Geschichten zu Raritätensammlung und Reha
Von den skurrilen Erlebnissen in der Klinik blättert der vielfach ausgezeichnete Bühnenmann zurück zu seiner kindlichen Sammelleidenschaft. Bis in die Zeitung hat er es damit geschafft. „Schüler sammelt systematisch Samen - Kräuterkiste birgt Rainalds Raritäten“ titelt das Lokalblatt.
Nicht, dass Rainald Grebe mit seiner Autobiografie nicht gehadert hätte. „Was für ein kleines Scheißleben, das ist doch langweilig. Vielleicht sollte ich schreiben, dass ich in der Betty Ford Klinik auf Entzug war oder Sex mit Uma Thurman hatte“.

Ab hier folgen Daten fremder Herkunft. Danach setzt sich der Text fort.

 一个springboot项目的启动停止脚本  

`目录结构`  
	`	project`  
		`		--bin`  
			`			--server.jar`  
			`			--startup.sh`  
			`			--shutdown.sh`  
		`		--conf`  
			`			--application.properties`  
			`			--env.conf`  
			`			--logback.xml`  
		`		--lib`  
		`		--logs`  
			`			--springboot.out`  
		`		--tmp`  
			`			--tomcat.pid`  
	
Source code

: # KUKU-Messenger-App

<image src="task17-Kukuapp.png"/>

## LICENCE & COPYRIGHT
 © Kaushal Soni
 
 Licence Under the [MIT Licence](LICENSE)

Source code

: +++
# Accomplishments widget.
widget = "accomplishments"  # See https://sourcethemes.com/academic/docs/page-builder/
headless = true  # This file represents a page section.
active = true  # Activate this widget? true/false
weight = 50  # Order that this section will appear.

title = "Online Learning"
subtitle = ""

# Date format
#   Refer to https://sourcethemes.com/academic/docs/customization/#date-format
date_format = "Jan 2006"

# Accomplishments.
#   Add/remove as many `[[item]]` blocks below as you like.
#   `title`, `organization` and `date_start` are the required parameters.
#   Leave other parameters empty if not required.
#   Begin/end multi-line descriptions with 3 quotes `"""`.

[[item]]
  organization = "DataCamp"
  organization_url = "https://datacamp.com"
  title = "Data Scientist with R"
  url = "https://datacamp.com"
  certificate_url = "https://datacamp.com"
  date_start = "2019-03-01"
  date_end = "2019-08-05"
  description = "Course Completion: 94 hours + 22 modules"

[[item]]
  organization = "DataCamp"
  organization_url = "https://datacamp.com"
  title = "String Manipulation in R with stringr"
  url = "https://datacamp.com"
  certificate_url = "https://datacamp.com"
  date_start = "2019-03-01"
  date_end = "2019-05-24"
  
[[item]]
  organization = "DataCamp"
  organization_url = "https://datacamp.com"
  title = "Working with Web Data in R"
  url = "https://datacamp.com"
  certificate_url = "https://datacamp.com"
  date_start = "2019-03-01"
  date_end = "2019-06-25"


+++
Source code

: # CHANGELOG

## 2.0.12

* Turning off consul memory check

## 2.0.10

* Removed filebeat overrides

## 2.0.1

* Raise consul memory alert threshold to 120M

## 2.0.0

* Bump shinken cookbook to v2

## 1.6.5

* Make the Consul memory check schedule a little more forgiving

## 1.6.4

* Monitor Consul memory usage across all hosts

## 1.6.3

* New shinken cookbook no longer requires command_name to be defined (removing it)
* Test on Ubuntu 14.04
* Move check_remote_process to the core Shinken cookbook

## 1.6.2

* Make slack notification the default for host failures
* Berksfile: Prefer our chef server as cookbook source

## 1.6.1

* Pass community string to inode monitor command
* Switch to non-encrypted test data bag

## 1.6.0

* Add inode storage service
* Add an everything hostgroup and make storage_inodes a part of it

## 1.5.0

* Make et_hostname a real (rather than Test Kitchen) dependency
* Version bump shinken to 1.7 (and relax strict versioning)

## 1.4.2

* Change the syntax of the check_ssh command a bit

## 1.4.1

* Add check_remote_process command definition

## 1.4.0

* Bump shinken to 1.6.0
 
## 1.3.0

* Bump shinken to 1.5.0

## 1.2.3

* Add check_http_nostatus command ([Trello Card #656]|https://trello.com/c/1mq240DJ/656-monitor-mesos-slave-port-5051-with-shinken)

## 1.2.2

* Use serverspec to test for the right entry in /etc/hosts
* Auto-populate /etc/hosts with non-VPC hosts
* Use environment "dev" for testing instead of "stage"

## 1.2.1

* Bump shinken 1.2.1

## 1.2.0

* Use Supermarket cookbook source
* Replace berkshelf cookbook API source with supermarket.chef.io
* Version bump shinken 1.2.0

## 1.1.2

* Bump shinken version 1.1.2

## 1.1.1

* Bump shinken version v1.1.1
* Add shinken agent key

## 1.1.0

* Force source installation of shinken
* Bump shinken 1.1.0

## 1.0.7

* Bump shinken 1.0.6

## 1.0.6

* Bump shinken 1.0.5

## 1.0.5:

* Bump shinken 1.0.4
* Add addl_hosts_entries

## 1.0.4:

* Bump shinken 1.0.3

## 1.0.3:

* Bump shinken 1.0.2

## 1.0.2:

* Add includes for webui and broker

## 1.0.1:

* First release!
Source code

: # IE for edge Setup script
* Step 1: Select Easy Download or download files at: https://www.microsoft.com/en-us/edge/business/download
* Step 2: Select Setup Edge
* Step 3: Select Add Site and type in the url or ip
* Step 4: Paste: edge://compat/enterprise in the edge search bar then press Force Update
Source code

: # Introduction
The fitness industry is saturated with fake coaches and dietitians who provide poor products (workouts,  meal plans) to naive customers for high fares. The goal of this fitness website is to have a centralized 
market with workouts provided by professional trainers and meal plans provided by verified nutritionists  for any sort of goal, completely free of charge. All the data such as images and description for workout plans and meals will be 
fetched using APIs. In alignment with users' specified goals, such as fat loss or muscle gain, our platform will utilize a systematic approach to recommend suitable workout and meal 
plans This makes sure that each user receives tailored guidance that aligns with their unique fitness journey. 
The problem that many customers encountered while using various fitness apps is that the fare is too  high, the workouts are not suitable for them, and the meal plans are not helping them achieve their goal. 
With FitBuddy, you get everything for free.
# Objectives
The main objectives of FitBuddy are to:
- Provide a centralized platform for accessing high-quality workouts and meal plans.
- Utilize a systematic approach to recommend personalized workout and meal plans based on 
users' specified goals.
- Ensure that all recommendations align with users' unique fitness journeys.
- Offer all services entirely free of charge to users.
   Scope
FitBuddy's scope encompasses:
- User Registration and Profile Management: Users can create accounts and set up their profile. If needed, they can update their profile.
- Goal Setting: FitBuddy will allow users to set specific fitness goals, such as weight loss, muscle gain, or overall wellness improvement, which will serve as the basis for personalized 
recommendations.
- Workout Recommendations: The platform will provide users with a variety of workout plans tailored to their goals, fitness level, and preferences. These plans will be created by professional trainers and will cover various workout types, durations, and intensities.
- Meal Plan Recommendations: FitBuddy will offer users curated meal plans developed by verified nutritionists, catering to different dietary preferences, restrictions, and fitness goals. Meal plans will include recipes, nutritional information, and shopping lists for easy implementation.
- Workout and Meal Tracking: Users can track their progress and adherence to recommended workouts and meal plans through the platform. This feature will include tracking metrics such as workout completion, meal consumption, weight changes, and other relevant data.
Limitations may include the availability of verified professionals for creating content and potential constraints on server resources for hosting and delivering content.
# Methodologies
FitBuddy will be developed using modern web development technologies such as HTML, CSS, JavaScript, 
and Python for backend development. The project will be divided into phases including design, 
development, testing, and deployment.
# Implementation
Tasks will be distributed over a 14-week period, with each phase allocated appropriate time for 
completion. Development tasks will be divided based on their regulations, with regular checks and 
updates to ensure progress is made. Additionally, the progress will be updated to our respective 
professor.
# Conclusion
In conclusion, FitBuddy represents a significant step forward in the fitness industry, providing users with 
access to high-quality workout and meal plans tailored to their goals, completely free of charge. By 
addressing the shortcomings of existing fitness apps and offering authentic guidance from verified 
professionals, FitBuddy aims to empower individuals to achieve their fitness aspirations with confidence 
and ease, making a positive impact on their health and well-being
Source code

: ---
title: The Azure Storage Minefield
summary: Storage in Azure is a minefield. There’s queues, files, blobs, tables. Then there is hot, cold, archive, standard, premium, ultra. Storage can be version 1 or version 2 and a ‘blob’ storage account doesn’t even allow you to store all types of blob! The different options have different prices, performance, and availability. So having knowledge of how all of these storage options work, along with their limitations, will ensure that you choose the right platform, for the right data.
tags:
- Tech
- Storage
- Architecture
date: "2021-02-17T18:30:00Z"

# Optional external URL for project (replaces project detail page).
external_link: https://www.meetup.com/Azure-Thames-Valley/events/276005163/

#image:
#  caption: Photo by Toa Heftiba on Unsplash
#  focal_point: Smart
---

Er könne gar nicht alles erzählen, sagt er. „Was ihr nicht erfahrt, ist das meiste.“ Deshalb ist es ja auch etwas ganz anderes geworden: ein literarisches Kleinod im Angesicht eines drohenden Abschieds. Eine auf Papier gebannte Erinnerung an einen wunderbaren Künstler, die live natürlich noch mehr zu schillern vermag.
Dreimal rollt er mit dem Bürostuhl ans Klavier
Nur drei Mal wird er mit dem Bürostuhl ans Klavier rollen: für seinen „Captain Krümel“, für Billy Joels „She`s got a way“, dessen Songbook ihn überhaupt erst wirklich zum Klavierspieler gemacht hat, und für die Zugabe am Ende von eineinviertel Stunden kostbarer Grebe-Zeit.
Nein. Die berühmte Bundesland-Hymne „Brandenburg“ spielt er nicht. Am Ende schnarrt er Milli Vanillis „I‘m Gonna Miss You“ ins Mikro und hinterm Klavier klimpern fotografische Stillleben. Mit Ortsnamen wie Elend, Grauen und Schweigen. Schweigen - lieber Tod, das muss bei Rainald Grebe noch warten. Es ist so schön mit ihm auf der Bühne und glücklichem Publikum.